La visite continue vers la pièce commune. Elle saisit les paperboards aux métaphores percutantes montrées la veille aux participantes du séjour. Les mots en P – partage, passion, peur, plaisir – illustrent sa métaphore de l’ascension et de la redescente. Christine transmet un seul objectif : insuffler "l’en-vie" de redescendre pour "gai-rire".

La parole se libère entre femmes au cœur du petit salon attenant aux allures de cocon familial. Les mouchoirs sont à portée de main pour sécher les larmes. Confidences et émotions partagées se tissent dans l'intimité des vécus racontés.

Salon cosy de la maison A Chacun Son Everest

Un peu plus tôt, en traversant le sas d’entrée, notre regard a instinctivement glissé sur le grand miroir, comme pour esquiver notre propre reflet. Accepter son image est pourtant l'un des fils conducteurs des séjours où les femmes alternent les activités extérieures (yoga, randonnée, escalade, thermes, etc) sous l'œil de photographes qui immortalise la beauté. À leur retour, les maquilleuses, psychologues, énergéticiennes ou encore masseuses prennent soin des corps et de l'intérieur.

Maison forte

Dans les couloirs, de grandes photos témoignent des travaux titanesques entrepris en 2001. Avec l'énergie de ses 20 ans, Christine nous partage quelques anecdotes des épreuves traversées, comme ce million de francs manquant pour réhabiliter la maison acquise à la commune de Chamonix. Un pas devant l'autre, on passe devant d'autres attentions écrites. Même le simple fait d'allumer la lumière est un geste éclairé.

Attentions écrites de participants aux séjours d'A Chacun Son Everest

L'immensité de la maison déroute notre sens de l'orientation. Les escaliers ont des volumes de châtelains et des ouvertures lumineuses. Les chambres ont des hauteurs sous plafond haussmanniennes. Impossible de compter les pièces zen, les salles de rangements ou le matériel stocké au sous-sol, un magasin complet, pour équiper de la tête aux pieds les enfants et les femmes.

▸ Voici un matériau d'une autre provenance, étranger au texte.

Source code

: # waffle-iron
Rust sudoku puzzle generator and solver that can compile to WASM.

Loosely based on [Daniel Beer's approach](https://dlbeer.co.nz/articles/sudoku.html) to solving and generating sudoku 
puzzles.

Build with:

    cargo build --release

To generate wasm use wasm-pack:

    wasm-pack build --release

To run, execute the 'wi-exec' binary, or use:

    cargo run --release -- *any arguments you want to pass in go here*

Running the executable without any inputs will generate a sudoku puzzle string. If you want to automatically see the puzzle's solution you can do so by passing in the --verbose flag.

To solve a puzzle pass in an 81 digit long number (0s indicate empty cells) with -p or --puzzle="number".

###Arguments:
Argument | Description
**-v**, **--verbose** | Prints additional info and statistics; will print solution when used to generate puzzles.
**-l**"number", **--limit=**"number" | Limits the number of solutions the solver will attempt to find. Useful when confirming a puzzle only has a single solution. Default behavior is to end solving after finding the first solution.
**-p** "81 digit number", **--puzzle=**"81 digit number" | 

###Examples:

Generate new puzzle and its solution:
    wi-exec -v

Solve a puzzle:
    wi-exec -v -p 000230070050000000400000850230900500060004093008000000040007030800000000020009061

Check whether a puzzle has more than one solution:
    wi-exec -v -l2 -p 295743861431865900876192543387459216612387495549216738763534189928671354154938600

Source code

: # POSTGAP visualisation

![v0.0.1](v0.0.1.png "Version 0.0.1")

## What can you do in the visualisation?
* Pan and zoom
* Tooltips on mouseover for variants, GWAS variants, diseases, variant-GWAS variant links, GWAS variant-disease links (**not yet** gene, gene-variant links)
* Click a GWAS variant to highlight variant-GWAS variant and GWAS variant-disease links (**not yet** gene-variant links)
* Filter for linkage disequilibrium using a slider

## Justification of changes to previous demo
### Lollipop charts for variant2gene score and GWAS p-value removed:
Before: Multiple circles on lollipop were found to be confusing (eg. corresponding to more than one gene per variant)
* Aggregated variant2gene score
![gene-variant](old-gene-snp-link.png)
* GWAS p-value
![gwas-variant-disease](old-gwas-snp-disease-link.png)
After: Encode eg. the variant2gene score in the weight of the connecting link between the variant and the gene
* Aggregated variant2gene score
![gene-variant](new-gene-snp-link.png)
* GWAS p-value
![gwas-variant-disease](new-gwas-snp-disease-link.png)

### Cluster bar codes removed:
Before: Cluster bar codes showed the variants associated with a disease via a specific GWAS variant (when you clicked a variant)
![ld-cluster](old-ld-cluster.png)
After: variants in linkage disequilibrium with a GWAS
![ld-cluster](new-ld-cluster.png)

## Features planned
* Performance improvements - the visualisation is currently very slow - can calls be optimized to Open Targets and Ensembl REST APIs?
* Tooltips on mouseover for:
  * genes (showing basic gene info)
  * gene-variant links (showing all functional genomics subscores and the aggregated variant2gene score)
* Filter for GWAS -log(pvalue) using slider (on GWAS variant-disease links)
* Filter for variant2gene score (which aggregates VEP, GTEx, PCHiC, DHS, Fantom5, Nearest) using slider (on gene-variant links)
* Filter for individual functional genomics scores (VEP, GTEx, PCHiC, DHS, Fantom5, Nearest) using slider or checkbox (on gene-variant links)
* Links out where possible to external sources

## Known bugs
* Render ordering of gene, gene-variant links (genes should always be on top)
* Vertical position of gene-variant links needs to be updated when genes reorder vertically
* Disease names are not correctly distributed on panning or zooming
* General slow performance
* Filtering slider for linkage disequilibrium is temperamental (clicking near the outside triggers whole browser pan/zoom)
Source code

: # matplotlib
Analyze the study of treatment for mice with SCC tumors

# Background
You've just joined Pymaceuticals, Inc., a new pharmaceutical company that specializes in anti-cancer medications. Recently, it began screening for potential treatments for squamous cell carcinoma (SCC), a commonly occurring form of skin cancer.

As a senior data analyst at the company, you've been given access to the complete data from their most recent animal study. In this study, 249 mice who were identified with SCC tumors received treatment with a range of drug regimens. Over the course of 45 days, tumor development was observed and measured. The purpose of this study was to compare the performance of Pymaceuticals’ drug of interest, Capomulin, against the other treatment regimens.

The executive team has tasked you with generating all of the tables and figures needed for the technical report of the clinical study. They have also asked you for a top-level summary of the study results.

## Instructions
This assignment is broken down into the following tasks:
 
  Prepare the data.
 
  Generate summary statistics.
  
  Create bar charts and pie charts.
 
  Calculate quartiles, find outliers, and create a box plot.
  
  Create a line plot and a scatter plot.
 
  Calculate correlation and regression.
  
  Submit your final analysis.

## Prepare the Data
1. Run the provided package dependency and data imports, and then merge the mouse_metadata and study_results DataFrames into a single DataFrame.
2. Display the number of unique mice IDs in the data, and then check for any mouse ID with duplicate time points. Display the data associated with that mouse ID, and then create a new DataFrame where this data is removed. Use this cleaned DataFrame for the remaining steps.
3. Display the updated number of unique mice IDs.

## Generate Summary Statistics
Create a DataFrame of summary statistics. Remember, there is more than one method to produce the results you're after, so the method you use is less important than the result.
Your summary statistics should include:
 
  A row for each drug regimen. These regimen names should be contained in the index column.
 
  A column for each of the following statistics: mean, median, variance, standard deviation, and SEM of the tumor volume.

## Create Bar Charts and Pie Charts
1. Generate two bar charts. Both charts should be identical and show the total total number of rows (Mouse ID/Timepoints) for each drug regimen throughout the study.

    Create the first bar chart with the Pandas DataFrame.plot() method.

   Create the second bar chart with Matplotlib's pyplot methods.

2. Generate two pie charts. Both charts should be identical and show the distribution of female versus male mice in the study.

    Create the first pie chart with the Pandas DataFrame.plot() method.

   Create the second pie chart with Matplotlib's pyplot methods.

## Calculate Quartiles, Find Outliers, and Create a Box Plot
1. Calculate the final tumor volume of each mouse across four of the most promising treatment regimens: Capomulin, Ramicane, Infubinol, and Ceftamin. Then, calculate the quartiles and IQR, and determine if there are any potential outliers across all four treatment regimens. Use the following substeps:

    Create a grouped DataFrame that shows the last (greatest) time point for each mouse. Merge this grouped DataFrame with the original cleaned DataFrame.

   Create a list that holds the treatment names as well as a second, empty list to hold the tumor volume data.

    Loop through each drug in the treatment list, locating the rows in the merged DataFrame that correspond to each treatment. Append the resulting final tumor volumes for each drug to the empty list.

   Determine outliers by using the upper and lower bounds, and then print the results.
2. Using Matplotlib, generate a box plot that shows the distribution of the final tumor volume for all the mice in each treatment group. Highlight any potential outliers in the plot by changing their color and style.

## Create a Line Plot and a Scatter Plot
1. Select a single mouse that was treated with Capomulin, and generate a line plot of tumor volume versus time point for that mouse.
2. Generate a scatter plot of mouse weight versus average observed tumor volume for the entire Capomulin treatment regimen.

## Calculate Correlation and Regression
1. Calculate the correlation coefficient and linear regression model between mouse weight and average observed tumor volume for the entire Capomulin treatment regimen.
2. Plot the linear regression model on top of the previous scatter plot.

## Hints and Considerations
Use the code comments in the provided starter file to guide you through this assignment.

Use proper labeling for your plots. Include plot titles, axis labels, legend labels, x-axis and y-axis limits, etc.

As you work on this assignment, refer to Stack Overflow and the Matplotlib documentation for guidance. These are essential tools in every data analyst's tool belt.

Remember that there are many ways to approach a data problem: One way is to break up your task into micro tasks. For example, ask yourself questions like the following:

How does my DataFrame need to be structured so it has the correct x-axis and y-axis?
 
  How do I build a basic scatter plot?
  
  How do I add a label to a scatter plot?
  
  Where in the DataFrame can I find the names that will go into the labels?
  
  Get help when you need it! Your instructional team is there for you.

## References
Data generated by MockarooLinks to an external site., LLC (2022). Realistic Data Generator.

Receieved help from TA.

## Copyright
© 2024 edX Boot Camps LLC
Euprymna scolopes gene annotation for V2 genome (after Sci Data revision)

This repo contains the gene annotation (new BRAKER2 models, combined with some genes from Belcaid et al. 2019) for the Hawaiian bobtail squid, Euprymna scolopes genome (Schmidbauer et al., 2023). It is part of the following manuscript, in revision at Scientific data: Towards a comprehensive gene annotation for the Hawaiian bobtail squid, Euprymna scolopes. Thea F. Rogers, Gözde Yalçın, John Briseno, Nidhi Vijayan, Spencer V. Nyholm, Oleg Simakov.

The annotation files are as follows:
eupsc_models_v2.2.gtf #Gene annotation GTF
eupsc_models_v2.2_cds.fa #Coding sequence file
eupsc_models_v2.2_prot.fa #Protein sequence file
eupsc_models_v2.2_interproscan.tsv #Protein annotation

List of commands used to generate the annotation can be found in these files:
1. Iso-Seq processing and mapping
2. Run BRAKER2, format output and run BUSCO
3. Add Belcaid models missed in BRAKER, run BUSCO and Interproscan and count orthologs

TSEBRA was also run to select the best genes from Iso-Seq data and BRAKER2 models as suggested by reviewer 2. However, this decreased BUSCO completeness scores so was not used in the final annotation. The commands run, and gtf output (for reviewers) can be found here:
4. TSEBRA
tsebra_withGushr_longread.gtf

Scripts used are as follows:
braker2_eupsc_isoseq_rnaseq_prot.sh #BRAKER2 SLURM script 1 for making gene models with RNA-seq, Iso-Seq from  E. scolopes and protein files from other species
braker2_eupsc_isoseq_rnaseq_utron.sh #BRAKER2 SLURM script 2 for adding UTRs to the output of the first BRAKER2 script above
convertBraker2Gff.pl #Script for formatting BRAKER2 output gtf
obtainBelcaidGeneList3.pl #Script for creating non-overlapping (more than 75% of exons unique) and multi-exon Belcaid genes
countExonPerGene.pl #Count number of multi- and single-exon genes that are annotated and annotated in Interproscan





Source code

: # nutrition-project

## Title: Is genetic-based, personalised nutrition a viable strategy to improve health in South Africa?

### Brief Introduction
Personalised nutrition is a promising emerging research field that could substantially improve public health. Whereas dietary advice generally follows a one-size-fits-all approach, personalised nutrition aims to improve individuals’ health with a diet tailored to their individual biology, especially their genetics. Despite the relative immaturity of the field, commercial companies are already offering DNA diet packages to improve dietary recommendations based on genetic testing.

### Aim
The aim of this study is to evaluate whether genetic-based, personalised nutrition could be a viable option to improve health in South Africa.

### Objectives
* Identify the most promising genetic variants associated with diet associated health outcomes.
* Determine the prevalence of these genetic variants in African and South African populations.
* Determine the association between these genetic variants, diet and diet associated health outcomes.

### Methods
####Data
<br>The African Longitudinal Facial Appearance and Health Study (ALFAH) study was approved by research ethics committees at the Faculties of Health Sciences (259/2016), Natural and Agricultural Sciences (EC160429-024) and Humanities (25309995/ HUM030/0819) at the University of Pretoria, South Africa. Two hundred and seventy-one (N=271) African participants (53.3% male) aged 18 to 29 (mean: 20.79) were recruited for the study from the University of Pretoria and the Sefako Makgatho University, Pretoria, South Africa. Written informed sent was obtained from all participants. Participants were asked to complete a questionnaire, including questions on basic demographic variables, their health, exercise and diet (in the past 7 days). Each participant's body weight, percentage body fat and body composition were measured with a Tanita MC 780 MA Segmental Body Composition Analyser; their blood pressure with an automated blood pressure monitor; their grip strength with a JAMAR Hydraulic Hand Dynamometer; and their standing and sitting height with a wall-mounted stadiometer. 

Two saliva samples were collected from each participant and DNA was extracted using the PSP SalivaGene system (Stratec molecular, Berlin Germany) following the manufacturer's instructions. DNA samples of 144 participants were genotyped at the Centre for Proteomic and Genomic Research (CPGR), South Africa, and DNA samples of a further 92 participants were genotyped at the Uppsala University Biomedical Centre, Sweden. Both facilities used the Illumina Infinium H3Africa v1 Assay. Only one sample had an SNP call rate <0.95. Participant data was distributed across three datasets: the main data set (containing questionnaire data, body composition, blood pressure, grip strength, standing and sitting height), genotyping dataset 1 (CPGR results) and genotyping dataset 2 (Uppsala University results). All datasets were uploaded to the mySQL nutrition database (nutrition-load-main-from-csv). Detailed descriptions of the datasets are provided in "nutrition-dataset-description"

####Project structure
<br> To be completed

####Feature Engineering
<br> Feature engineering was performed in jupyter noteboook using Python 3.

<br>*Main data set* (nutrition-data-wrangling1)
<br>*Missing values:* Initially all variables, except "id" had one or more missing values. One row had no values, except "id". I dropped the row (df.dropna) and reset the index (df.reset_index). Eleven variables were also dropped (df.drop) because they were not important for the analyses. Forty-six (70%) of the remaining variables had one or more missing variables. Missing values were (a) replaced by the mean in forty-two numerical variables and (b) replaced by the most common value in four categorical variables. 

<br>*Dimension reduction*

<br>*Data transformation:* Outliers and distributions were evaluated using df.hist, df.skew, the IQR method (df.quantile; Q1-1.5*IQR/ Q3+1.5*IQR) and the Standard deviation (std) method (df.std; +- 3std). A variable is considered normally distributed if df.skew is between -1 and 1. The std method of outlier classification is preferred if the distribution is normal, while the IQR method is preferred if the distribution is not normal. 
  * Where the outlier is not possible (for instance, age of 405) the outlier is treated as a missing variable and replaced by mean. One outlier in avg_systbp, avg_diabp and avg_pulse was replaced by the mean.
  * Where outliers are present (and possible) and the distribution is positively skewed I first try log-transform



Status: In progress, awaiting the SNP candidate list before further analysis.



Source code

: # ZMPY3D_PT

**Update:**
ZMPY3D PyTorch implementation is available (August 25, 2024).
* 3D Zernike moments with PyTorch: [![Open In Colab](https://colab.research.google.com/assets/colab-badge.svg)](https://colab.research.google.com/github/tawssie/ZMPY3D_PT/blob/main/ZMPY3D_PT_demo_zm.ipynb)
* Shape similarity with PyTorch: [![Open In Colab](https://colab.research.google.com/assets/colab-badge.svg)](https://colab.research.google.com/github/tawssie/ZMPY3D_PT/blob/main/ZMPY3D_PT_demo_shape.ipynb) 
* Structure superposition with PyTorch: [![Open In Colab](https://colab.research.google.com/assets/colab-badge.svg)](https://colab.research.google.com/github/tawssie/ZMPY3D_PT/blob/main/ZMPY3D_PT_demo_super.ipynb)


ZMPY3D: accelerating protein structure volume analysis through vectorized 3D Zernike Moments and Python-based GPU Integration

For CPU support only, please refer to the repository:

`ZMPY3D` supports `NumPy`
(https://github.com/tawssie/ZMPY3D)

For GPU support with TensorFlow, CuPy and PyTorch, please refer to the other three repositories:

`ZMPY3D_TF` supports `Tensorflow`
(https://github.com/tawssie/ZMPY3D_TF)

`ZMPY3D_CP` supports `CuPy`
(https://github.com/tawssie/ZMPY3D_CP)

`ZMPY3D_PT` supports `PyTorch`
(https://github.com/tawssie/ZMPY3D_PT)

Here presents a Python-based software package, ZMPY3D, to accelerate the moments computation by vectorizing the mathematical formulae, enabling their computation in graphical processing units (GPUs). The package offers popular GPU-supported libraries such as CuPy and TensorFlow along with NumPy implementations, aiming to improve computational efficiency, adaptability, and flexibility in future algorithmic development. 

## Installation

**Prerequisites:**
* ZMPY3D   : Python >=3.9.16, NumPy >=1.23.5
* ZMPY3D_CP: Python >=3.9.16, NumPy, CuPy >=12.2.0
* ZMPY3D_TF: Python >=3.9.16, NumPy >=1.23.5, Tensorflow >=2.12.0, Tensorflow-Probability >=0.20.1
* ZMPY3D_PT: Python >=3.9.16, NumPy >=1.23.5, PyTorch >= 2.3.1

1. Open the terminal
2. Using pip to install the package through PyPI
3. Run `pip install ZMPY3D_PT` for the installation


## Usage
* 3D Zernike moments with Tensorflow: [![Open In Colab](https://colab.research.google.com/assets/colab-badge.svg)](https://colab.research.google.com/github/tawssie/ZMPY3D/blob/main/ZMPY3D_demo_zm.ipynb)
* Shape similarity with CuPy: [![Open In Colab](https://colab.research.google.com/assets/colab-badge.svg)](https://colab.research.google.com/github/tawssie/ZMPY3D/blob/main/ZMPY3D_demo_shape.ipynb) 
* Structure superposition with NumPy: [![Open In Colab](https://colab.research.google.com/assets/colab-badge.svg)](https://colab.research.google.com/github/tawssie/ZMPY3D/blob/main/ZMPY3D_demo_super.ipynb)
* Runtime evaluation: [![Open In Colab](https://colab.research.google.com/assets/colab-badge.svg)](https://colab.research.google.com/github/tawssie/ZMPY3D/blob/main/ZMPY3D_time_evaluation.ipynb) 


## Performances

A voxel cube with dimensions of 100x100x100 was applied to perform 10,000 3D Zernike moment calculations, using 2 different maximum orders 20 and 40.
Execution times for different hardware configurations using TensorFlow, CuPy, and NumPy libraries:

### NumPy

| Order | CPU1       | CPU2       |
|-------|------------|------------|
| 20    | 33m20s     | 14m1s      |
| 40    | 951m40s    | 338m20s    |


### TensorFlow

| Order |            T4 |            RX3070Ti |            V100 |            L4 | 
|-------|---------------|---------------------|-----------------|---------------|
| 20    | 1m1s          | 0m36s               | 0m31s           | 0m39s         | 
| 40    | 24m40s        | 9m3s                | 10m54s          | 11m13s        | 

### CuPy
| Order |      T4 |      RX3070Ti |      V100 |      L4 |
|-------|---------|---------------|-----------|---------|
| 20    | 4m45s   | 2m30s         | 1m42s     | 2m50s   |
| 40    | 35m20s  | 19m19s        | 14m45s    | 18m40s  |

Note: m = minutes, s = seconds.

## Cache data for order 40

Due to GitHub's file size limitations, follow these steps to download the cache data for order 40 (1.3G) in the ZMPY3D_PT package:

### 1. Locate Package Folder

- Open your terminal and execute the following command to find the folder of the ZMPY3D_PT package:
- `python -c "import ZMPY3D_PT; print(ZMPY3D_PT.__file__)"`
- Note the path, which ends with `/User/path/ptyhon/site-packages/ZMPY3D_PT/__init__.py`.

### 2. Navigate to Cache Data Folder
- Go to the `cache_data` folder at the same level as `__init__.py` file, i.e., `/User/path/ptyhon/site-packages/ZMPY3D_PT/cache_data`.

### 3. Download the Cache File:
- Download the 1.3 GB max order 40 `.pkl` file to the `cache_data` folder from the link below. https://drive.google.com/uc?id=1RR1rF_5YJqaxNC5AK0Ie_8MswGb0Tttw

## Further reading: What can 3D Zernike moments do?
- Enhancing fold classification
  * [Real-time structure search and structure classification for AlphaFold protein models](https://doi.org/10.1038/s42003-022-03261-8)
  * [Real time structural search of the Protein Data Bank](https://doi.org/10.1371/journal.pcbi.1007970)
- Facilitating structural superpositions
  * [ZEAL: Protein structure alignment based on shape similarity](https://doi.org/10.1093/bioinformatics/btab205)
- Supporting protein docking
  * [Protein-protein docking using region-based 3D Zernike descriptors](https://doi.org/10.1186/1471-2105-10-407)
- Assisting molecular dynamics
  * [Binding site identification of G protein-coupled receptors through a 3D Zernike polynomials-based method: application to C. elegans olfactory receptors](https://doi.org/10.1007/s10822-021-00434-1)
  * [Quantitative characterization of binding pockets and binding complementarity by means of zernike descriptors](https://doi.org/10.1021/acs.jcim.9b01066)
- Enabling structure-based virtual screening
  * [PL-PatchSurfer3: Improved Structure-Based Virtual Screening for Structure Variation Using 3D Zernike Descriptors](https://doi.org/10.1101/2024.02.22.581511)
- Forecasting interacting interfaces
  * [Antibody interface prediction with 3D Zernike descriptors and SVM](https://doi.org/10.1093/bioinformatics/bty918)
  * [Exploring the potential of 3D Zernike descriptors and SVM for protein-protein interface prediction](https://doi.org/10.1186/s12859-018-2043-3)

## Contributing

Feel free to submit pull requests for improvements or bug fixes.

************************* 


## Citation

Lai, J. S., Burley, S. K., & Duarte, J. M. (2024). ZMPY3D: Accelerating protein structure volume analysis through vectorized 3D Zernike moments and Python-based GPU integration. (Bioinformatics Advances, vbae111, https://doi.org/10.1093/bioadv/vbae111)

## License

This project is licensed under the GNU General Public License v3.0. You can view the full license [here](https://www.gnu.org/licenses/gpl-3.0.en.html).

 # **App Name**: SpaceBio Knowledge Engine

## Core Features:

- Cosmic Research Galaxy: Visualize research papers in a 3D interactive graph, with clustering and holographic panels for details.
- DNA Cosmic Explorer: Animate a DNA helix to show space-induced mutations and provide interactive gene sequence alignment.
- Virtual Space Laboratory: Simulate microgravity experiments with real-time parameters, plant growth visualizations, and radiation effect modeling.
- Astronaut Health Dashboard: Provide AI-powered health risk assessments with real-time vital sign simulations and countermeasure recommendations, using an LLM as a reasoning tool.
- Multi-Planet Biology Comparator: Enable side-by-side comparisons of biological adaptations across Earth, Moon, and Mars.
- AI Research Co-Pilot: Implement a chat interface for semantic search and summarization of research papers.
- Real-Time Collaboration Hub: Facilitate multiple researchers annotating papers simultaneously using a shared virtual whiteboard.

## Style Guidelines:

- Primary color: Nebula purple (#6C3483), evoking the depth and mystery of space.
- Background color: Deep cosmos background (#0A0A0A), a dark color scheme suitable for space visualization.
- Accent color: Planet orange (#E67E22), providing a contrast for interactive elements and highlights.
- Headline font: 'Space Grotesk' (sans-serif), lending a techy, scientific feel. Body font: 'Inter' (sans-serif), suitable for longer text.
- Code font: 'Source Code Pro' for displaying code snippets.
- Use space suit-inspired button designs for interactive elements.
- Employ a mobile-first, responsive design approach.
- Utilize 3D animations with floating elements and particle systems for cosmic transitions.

Christine nous guide. On grimpe. A peine le temps de s'acclimater qu'on redescend. Elle nous évite peut-être le mal aigu des montagnes qui foudroie ceux qui montent trop vite. Puis elle nous ouvre les portes de la grande salle en bois entièrement dédiée au travail énergétique. L'alignement des bols tibétains coïncide avec les sommets en arrière plan. La vue dégagée sur les aiguilles du Grépon et de Blaitière est saisissante. C'est ici que les femmes puisent l'énergie vitale.

Quant à l'immense salle d'escalade, construite ex nihilo à l'arrière de la maison, on ne peut que mesurer la chance qu'ont les participantes d'avoir accès à cet espace unique où les voies ne dépassent pas 5 de cotation maximale. Loin de la performance, elles travaillent le lâcher prise et la confiance en soi. Christine enfile elle aussi son baudrier chaque semaine. Remonte aux Posettes ou au Prarion et raconte, encore et encore, qu’il faut savoir aimer la vie.

Portrait de Christine Janin dans sa Maison A Chacun Son Everest, à Chamonix

Depuis 30 années ininterrompues d'écoute et d'accompagnement, elle et son équipe accueillent les êtres et leurs émotions à l'ultime croisement du chemin de la guérison, c'est-à-dire celui, tout aussi éprouvant, de l'acceptation. Christine donne tout, toutes les semaines, à toutes ces femmes et ces enfants. Elle nous a donné son temps. Ses récits en cadeau. Et son oxygène pour redescendre. Quelque chose a changé. On repart différents, apaisés mais abasourdis par l'énergie du 703 Rue Vallot à Chamonix où l'amour est roi. Et Christine la reine.